Elastic Full Waveform Inversion with a Permanent Seismic Source ACROSS: Towards Hydrocarbon Reservoir Monitoring

Time-lapse analysis plays an essential role in EOR (enhanced oil recovery) or CCS (carbon capture and storage) management. However, conventional time-lapse seismic often cannot capture differential signals from the target interval because of near-surface heterogeneity or poor signal-to-noise (S/N) ratio. We discuss a potential application of a permanent seismic source “ACROSS” (Accurately Controlled and Routinely Operated Signal System) that can continuously excite controlled seismic signals over years. The superior repeatability of ACROSS makes it possible to subtract any waveforms that do not change over time, and hence the temporal changes due to the fluid replacement at the target interval should be enhanced.

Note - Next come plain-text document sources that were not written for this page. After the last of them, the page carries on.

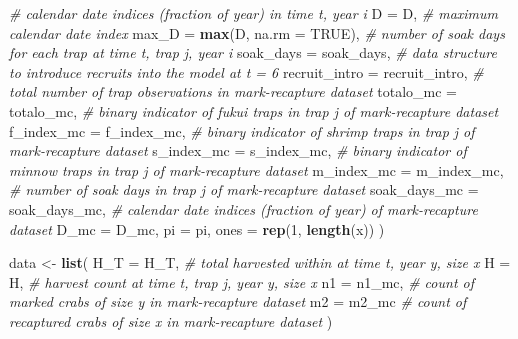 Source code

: \documentclass[
]{article}
\newenvironment{Shaded}{\begin{snugshade}}{\end{snugshade}}
\newcommand{\AttributeTok}[1]{\textcolor[rgb]{0.13,0.29,0.53}{#1}}
\newcommand{\CommentTok}[1]{\textcolor[rgb]{0.56,0.35,0.01}{\textit{#1}}}
\newcommand{\ConstantTok}[1]{\textcolor[rgb]{0.56,0.35,0.01}{#1}}
\newcommand{\DecValTok}[1]{\textcolor[rgb]{0.00,0.00,0.81}{#1}}
\newcommand{\FunctionTok}[1]{\textcolor[rgb]{0.13,0.29,0.53}{\textbf{#1}}}
\newcommand{\NormalTok}[1]{#1}
\newcommand{\OtherTok}[1]{\textcolor[rgb]{0.56,0.35,0.01}{#1}}
\begin{document}
\begin{Shaded}
\begin{Highlighting}[]
  \CommentTok{\# calendar date indices (fraction of year) in time t, year i}
  \AttributeTok{D =}\NormalTok{ D,}
  \CommentTok{\# maximum calendar date index}
  \AttributeTok{max\_D =} \FunctionTok{max}\NormalTok{(D, }\AttributeTok{na.rm =} \ConstantTok{TRUE}\NormalTok{),}
  \CommentTok{\# number of soak days for each trap at time t, trap j, year i}
  \AttributeTok{soak\_days =}\NormalTok{ soak\_days,}
  \CommentTok{\# data structure to introduce recruits into the model at t = 6}
  \AttributeTok{recruit\_intro =}\NormalTok{ recruit\_intro,}
  \CommentTok{\# total number of trap observations in mark{-}recapture dataset}
  \AttributeTok{totalo\_mc =}\NormalTok{ totalo\_mc,}
  \CommentTok{\# binary indicator of fukui traps in trap j of mark{-}recapture dataset}
  \AttributeTok{f\_index\_mc =}\NormalTok{ f\_index\_mc,}
  \CommentTok{\# binary indicator of shrimp traps in trap j of mark{-}recapture dataset}
  \AttributeTok{s\_index\_mc =}\NormalTok{ s\_index\_mc,}
  \CommentTok{\# binary indicator of minnow traps in trap j of mark{-}recapture dataset}
  \AttributeTok{m\_index\_mc =}\NormalTok{ m\_index\_mc,}
  \CommentTok{\# number of soak days in trap j of mark{-}recapture dataset}
  \AttributeTok{soak\_days\_mc =}\NormalTok{ soak\_days\_mc,}
  \CommentTok{\# calendar date indices (fraction of year) of mark{-}recapture dataset}
  \AttributeTok{D\_mc =}\NormalTok{ D\_mc,}
  \AttributeTok{pi =}\NormalTok{ pi,}
  \AttributeTok{ones =} \FunctionTok{rep}\NormalTok{(}\DecValTok{1}\NormalTok{, }\FunctionTok{length}\NormalTok{(x))}
\NormalTok{)}

\NormalTok{data }\OtherTok{\textless{}{-}} \FunctionTok{list}\NormalTok{(}
  \AttributeTok{H\_T =}\NormalTok{ H\_T, }\CommentTok{\# total harvested within at time t, year y, size x}
  \AttributeTok{H =}\NormalTok{ H, }\CommentTok{\# harvest count at time t, trap j, year y, size x}
  \AttributeTok{n1 =}\NormalTok{ n1\_mc, }\CommentTok{\# count of marked crabs of size y in mark{-}recapture dataset}
  \AttributeTok{m2 =}\NormalTok{ m2\_mc }\CommentTok{\# count of recaptured crabs of size x in mark{-}recapture dataset}
\NormalTok{)}



\end{Highlighting}
\end{Shaded}
\end{document}
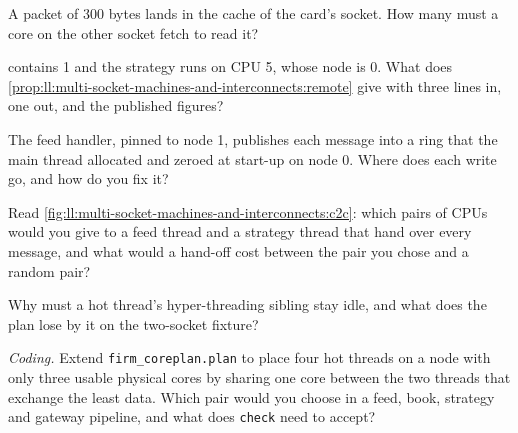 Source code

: \begin{exercise}[$\star$]\label{exo:ll:multi-socket-machines-and-interconnects:2}
A packet of 300 bytes lands in the cache of the card's socket. How many  must a core on the other socket fetch to
read it?
\end{exercise}

\begin{exercise}[$\star$]\label{exo:ll:multi-socket-machines-and-interconnects:3}
 contains 1 and the strategy runs on CPU 5, whose node is 0. What
does \cref{prop:ll:multi-socket-machines-and-interconnects:remote} give with three lines in, one out, and the published
figures?
\end{exercise}

\begin{exercise}[$\star\star$]\label{exo:ll:multi-socket-machines-and-interconnects:4}
The feed handler, pinned to node 1, publishes each message into a ring that the main thread allocated and zeroed at
start-up on node 0. Where does each write go, and how do you fix it?
\end{exercise}

\begin{exercise}[$\star\star$]\label{exo:ll:multi-socket-machines-and-interconnects:5}
Read \cref{fig:ll:multi-socket-machines-and-interconnects:c2c}: which pairs of CPUs would you give to a feed thread and a
strategy thread that hand over every message, and what would a hand-off cost between the pair you chose and a random pair?
\end{exercise}

\begin{exercise}[$\star\star$]\label{exo:ll:multi-socket-machines-and-interconnects:6}
Why must a hot thread's hyper-threading sibling stay idle, and what does the plan lose by it on the two-socket fixture?
\end{exercise}

\begin{exercise}[$\star\star\star$]\label{exo:ll:multi-socket-machines-and-interconnects:7}
\emph{Coding.} Extend \texttt{firm\_coreplan.plan} to place four hot threads on a node with only three usable physical cores
by sharing one core between the two threads that exchange the least data. Which pair would you choose in a feed, book,
strategy and gateway pipeline, and what does \texttt{check} need to accept?
\end{exercise}

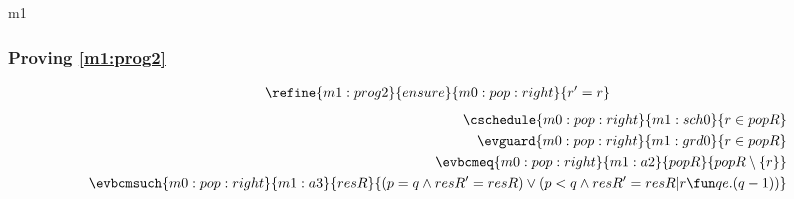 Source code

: \documentclass[12pt]{amsart}
\begin{document}
\begin{machine}{m1}
\subsubsection{Proving \ref{m1:prog2}}
\begin{align*}
\refine{m1:prog2}{ensure}{m0:pop:right}{ \index{r}{r' = r} }
\end{align*}
\begin{align*}
\cschedule{m0:pop:right}{m1:sch0}{ r \in popR }
\\ \evguard{m0:pop:right}{m1:grd0}{ r \in popR }
\\ \evbcmeq{m0:pop:right}{m1:a2}{popR}{ popR \setminus \{ r \} }
\\ \evbcmsuch{m0:pop:right}{m1:a3}{resR}{ (p = q \land resR' = resR) 
	\lor (p < q \land resR' = resR | r \fun qe.(q-1) ) }
\end{align*}



\end{machine}
\end{document}

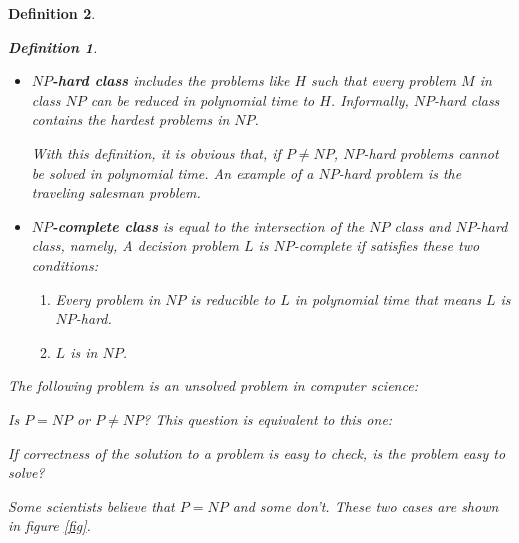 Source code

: \documentclass[12pt]{article}
\theoremstyle{slplain}
\newtheorem{defi}{Definition}
\begin{document}
\begin{defi}
\begin{defi}
\begin{itemize}
\item {\bf $NP$-hard class} includes the problems like $H$ such that every problem $M$ in class $NP$ can be reduced in polynomial time to $H$. Informally, $NP$-hard class contains the hardest problems in $NP$. 

With this definition, it is obvious that, if $P \not= NP$, $NP$-hard problems cannot be solved in polynomial time. An example of a $NP$-hard problem is the traveling salesman problem.\cite{lawler}

\item {\bf $NP$-complete class} is equal to the intersection of the $NP$ class and $NP$-hard class, namely, A decision problem $L$ is $NP$-complete if satisfies these two conditions:
\begin{enumerate}
\item Every problem in $NP$ is reducible to $L$ in polynomial time that means $L$ is $NP$-hard.

\item $L$ is in $NP$.
\end{enumerate}
\end{itemize}
\end{defi}


The following problem is an unsolved problem in computer science:

Is $P = NP$ or $P \not= NP$? This question is equivalent to this one: 

If correctness of the solution to a problem is easy to check, is the problem easy to solve? 

Some scientists believe that $P = NP$ and some don't. These two cases are shown in figure \ref{fig}.

\newcommand{\boundellipse}[3]%
{(#1) ellipse (#2 and #3)
}

\begin{figure}[!ht]
\centering


\end{figure}
\end{defi}
\end{document}
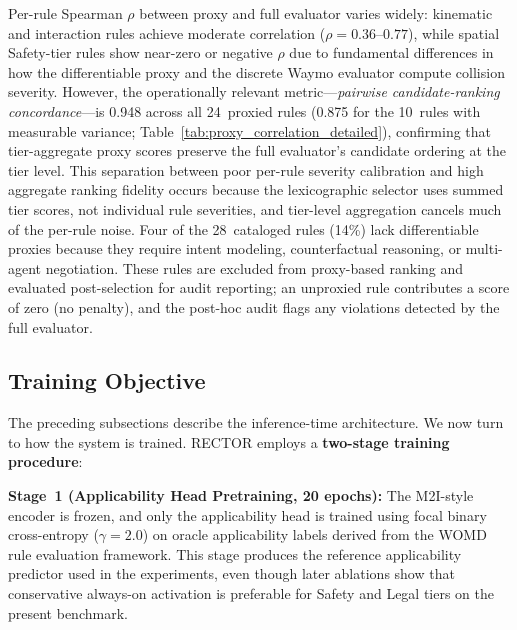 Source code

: Per-rule Spearman $\rho$ between proxy and full evaluator varies widely: kinematic and interaction rules achieve moderate correlation ($\rho{=}0.36$--$0.77$), while spatial Safety-tier rules show near-zero or negative $\rho$ due to fundamental differences in how the differentiable proxy and the discrete Waymo evaluator compute collision severity.  However, the operationally relevant metric---\emph{pairwise candidate-ranking concordance}---is 0.948 across all 24~proxied rules (0.875 for the 10~rules with measurable variance; Table~\ref{tab:proxy_correlation_detailed}), confirming that tier-aggregate proxy scores preserve the full evaluator's candidate ordering at the tier level.  This separation between poor per-rule severity calibration and high aggregate ranking fidelity occurs because the lexicographic selector uses summed tier scores, not individual rule severities, and tier-level aggregation cancels much of the per-rule noise.  Four of the 28~cataloged rules (14\%) lack differentiable proxies because they require intent modeling, counterfactual reasoning, or multi-agent negotiation.  These rules are excluded from proxy-based ranking and evaluated post-selection for audit reporting; an unproxied rule contributes a score of zero (no penalty), and the post-hoc audit flags any violations detected by the full evaluator.

\subsection{Training Objective}
\label{subsec:training_objective}

The preceding subsections describe the inference-time architecture.  We now turn to how the system is trained.  RECTOR employs a \textbf{two-stage training procedure}:

\noindent\textbf{Stage~1 (Applicability Head Pretraining, 20 epochs):} The M2I-style encoder is frozen, and only the applicability head is trained using focal binary cross-entropy ($\gamma{=}2.0$) on oracle applicability labels derived from the WOMD rule evaluation framework.  This stage produces the reference applicability predictor used in the experiments, even though later ablations show that conservative always-on activation is preferable for Safety and Legal tiers on the present benchmark.

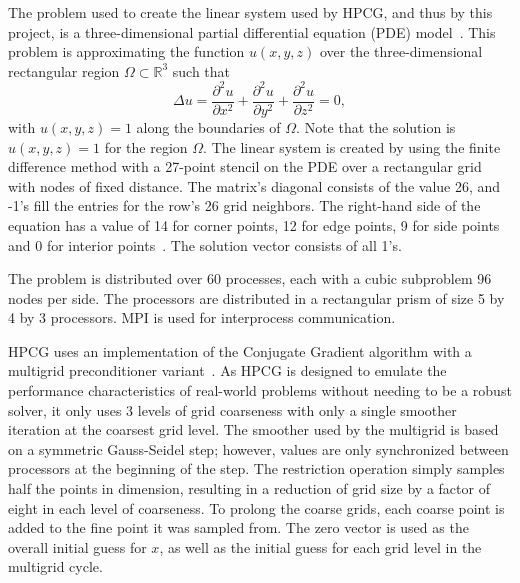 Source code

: The problem used to create the linear system used by HPCG, and thus by this project, is a three-dimensional partial differential equation (PDE) model~\cite{Dongarra:2015:HPCG}.
This problem is approximating the function \(u(x, y, z)\) over the three-dimensional rectangular region \(\Omega\subset\mathbb{R}^3\) such that
\[
	\Delta u = \frac{\partial^2 u}{\partial x^2} + \frac{\partial^2 u}{\partial y^2} + \frac{\partial^2 u}{\partial z^2} = 0,
\] with \(u(x, y, z) = 1\) along the boundaries of \(\Omega\).
Note that the solution is \(u(x, y, z) = 1\) for the region \(\Omega\).
The linear system is created by using the finite difference method with a 27-point stencil on the PDE over a rectangular grid with nodes of fixed distance.
The matrix's diagonal consists of the value 26, and -1's fill the entries for the row's 26 grid neighbors.
The right-hand side of the equation has a value of 14 for corner points, 12 for edge points, 9 for side points and 0 for interior points~\cite{Kincaid:2009:Numerical}.
The solution vector consists of all 1's.

The problem is distributed over 60 processes, each with a cubic subproblem 96 nodes per side.
The processors are distributed in a rectangular prism of size 5 by 4 by 3 processors.
MPI is used for interprocess communication.

HPCG uses an implementation of the Conjugate Gradient algorithm with a multigrid preconditioner variant~\cite{Dongarra:2015:HPCG}.
As HPCG is designed to emulate the performance characteristics of real-world problems without needing to be a robust solver, it only uses 3 levels of grid coarseness with only a single smoother iteration at the coarsest grid level.
The smoother used by the multigrid is based on a symmetric Gauss-Seidel step; however, values are only synchronized between processors at the beginning of the step.
The restriction operation simply samples half the points in dimension, resulting in a reduction of grid size by a factor of eight in each level of coarseness.
To prolong the coarse grids, each coarse point is added to the fine point it was sampled from.
The zero vector is used as the overall initial guess for \(x\), as well as the initial guess for each grid level in the multigrid cycle.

Also, it is possible to consider reverse time migration or full waveform inversion rather than just the first arrival or P-wave reflection traveltime inversion, since ACROSS precisely controls the source signature. Both vertical and horizontal single forces are reconstructed by clockwise and counter-clockwise rotations of an asymmetric cylindrical mass. In our synthetic study, we assume that two ACROSS sources are installed at a CO2 pilot injection project in Ketzin, Germany. Elastic FWI (full waveform inversion) is tested with the assumption that the medium parameters (i.e., P- and S- wave velocities and density) before the injection are known. To prevent crosstalk caused by interference of P- and S-waves, we apply a wave separation technique by extracting the scalar (P-wave component) and vector potential (S-wave component) of the elastic wavefields. The simulation results demonstrate that this approach clearly delineates the P-wave velocity decrease caused by the fluid injection. The high-repeatability of ACROSS enables an application of elastic FWI for residual P-wave velocity, which may bring a breakthrough toward CO2 and hydrocarbon reservoir monitoring.